Think of a lemon as a product that can’t be saved. When a car is a lemon, the manufacturer must repair it three times within 18 months of purchase or refund the owner’s money. Additionally, if three repair attempts have been unsuccessful, the owner has the legal right to have their car repurchased by the manufacturer. When this happens, the manufacturer must initiate an appropriate offer to the consumer. If the manufacturer doesn’t want to replace the car or refund you, you have the option to file a lawsuit against them.

Did you know that there is a federal lemon law that states that if a vehicle has an “unreasonable number of defects or malfunctions,” the manufacturer may be legally required to replace the vehicle or refund the customer? If you feel like you have a lemon and the company refuses to either fix it or give it back, file a civil suit. The company may be required to compensate you for your troubles and pay your attorney’s fees and buyback or give you a replacement vehicle.

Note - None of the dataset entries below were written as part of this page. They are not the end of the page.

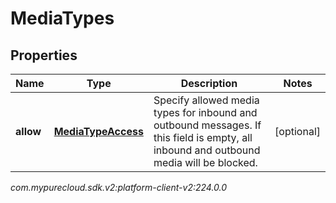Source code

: # MediaTypes


## Properties

| Name | Type | Description | Notes |
| ------------ | ------------- | ------------- | ------------- |
| **allow** | [**MediaTypeAccess**](MediaTypeAccess) | Specify allowed media types for inbound and outbound messages. If this field is empty, all inbound and outbound media will be blocked. |  [optional] |




_com.mypurecloud.sdk.v2:platform-client-v2:224.0.0_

A wide variety of vehicles are covered by California’s lemon law, but eligibility requirements need to be met first. These include motor vehicles, recreational vehicles, leased vehicles, and used vehicles. But, there are other requirements as well. For example, the vehicle must not have been registered for more than 18 months and the original owner must have had possession for at least 30 days.

 

Filing For a Breach of Warranty in California

Finding out you are ineligible for a lemon law claim can be both disappointing and devastating. But there are other legal options. Some warranties go beyond the eligibility requirements for a lemon law claim. If so, you can file a lawsuit citing breach of warranty. The manufacturer is obligated to make all repairs and fix any defects that are covered by the warranty as long as the vehicle is under warranty.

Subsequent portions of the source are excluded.